### Problem to work on
Tally the lines below that contain "Actualización". The number is the whole answer.

[Recorded data]
········

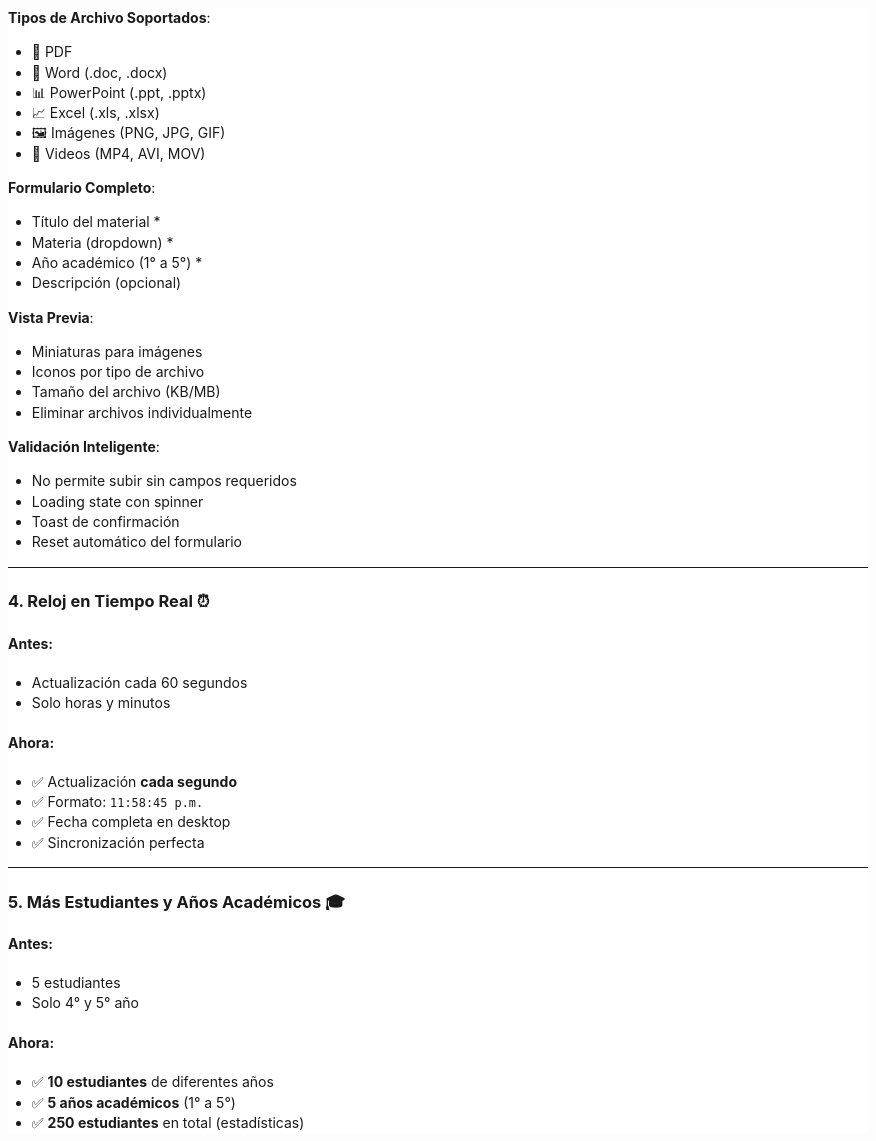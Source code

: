 **Tipos de Archivo Soportados**:
- 📄 PDF
- 📝 Word (.doc, .docx)
- 📊 PowerPoint (.ppt, .pptx)
- 📈 Excel (.xls, .xlsx)
- 🖼️ Imágenes (PNG, JPG, GIF)
- 🎥 Videos (MP4, AVI, MOV)

**Formulario Completo**:
- Título del material *
- Materia (dropdown) *
- Año académico (1° a 5°) *
- Descripción (opcional)

**Vista Previa**:
- Miniaturas para imágenes
- Iconos por tipo de archivo
- Tamaño del archivo (KB/MB)
- Eliminar archivos individualmente

**Validación Inteligente**:
- No permite subir sin campos requeridos
- Loading state con spinner
- Toast de confirmación
- Reset automático del formulario

---

### 4. **Reloj en Tiempo Real** ⏰

#### Antes:
- Actualización cada 60 segundos
- Solo horas y minutos

#### Ahora:
- ✅ Actualización **cada segundo**
- ✅ Formato: `11:58:45 p.m.`
- ✅ Fecha completa en desktop
- ✅ Sincronización perfecta

---

### 5. **Más Estudiantes y Años Académicos** 🎓

#### Antes:
- 5 estudiantes
- Solo 4° y 5° año

#### Ahora:
- ✅ **10 estudiantes** de diferentes años
- ✅ **5 años académicos** (1° a 5°)
- ✅ **250 estudiantes** en total (estadísticas)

········

### Worked solution
2